The Alaska Peninsula, a region known for its seismic activity, has captured the attention of scientists as a key area to study fundamental questions about subduction processes. Subduction, where one tectonic plate moves beneath another, can lead to large magnitude earthquakes. The Alaska Peninsula has a history of such events, making it an ideal location to explore the relationship between different geological features of the overriding and subducting plates and these earthquakes. Recent community seismic experiments have provided high-quality data from this region. This project will allow researchers to utilize this data to better understand the structure of the Earth's plates in this region. This will in turn allow testing hypotheses related to how structures in the overriding plate may influence earthquake processes. This research not only benefits Alaska but contributes to a global understanding of earthquake processes, ultimately helping us better prepare for and mitigate earthquake hazards at subduction zones. This is a collaborative project with Shawn Wei at MSU.

The subterranean plumbing system beneath volcanoes is still not well understood. Recent advances in the understanding of crustal magmatic storage reveal them as complex, multi-layered systems consisting of both melt and crystal mush. However, it remains unclear how magma is stored and transported from the Earth’s mantle through the crust at volcanic arcs. A volcanic arc is a chain of volcanoes located above a subducting tectonic plate, i.e., a plate diving underneath another. Magmatic systems at arc volcanoes are a critical link between the subducting slab and the shallow magma reservoirs that feed volcanic eruptions. However, many established methods of constraining depth of magma storage have relatively low resolution in the mid-to-deep crust. Receiver functions are a technique of seismic imaging relatively underutilized in volcanic settings. They have recently shown promise in their ability to image magma storage in the deep crust. Here, we apply this technique to image the magmatic system beneath volcanoes in the Aleutian Island arc, in Alaska. This study also contributes to developing an imaging technique that can be applied to other volcanoes around the Globe.

Since August 2019 the Pāhala region has been experiencing an elevated swarm of deep seismicity (> 20 km depth). It is currently one of the most seismically active regions on the Big Island of Hawaiʻi, and it is of continued concern to residents and emergency managers in the region. The increase of the rate of seismicity since has renewed scientific interest in implications for deep magma supply. While the ongoing seismic swarm is well characterized by the HVO seismic network, independent seismic velocity constraints can provide additional information on the potential presence of magmatic storage or transport at depth in this region. To address this gap, we will calculate a seismic receiver function profile along a transect within the current Pāhala swarm.

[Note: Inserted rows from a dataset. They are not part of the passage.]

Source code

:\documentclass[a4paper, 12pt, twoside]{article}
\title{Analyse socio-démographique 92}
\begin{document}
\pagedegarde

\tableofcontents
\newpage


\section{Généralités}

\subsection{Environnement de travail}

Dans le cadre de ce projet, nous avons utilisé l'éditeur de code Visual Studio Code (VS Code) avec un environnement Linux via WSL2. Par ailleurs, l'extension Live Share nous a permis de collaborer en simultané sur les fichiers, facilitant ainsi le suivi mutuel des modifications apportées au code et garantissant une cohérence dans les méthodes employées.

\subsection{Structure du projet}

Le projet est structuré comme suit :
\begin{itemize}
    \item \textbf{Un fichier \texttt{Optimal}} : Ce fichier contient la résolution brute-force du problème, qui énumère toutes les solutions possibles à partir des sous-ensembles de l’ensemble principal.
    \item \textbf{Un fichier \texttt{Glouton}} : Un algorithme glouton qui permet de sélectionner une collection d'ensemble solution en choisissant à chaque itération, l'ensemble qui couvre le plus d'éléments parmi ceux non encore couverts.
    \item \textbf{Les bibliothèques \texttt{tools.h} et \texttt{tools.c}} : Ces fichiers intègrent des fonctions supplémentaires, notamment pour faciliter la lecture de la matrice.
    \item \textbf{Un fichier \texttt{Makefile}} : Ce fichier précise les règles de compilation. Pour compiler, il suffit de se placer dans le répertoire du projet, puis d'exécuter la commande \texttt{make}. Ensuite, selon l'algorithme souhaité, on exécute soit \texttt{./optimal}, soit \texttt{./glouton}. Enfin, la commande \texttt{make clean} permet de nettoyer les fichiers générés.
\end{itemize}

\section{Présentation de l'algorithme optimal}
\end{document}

We hosted a 2-day workshop, with a half-day early career pre-workshop meeting at the University of Hawaiʻi at Mānoa from March 16 - March 18, 2022. This was a GeoPRISMS Funded synthesis workshop focused on the following questions: (1) What are the relationships between fault zone rheology and deformation and how are they constrained across a range of temporal and spatial scales in the field and lab? (2) How does the rheology of the crust and mantle influence and/or record deformation at plate boundaries? (3) What feedbacks exist between larger scale lithospheric processes, fault zone rheology, and surface processes? More information can be found at the workshop website.

Crustal magmatic structure beneath volcanoes is difficult to seismically image, particularly in the mid- to deep-crust. Receiver functions provide an opportunity to observe low velocity regions likely associated with partial melt/mush, elevated temperatures, or altered material within the crust at these depths without the need for a high-density, large-aperture broadband seismic array. Our results at Cleveland Volcano in the central Aleutian island arc, one of the more active volcanoes in the region, shows evidence for an extensive crustal magma body, extending to depths greater than 10 km, likely indicating a transcrustal magmatic storage region at this open system volcano.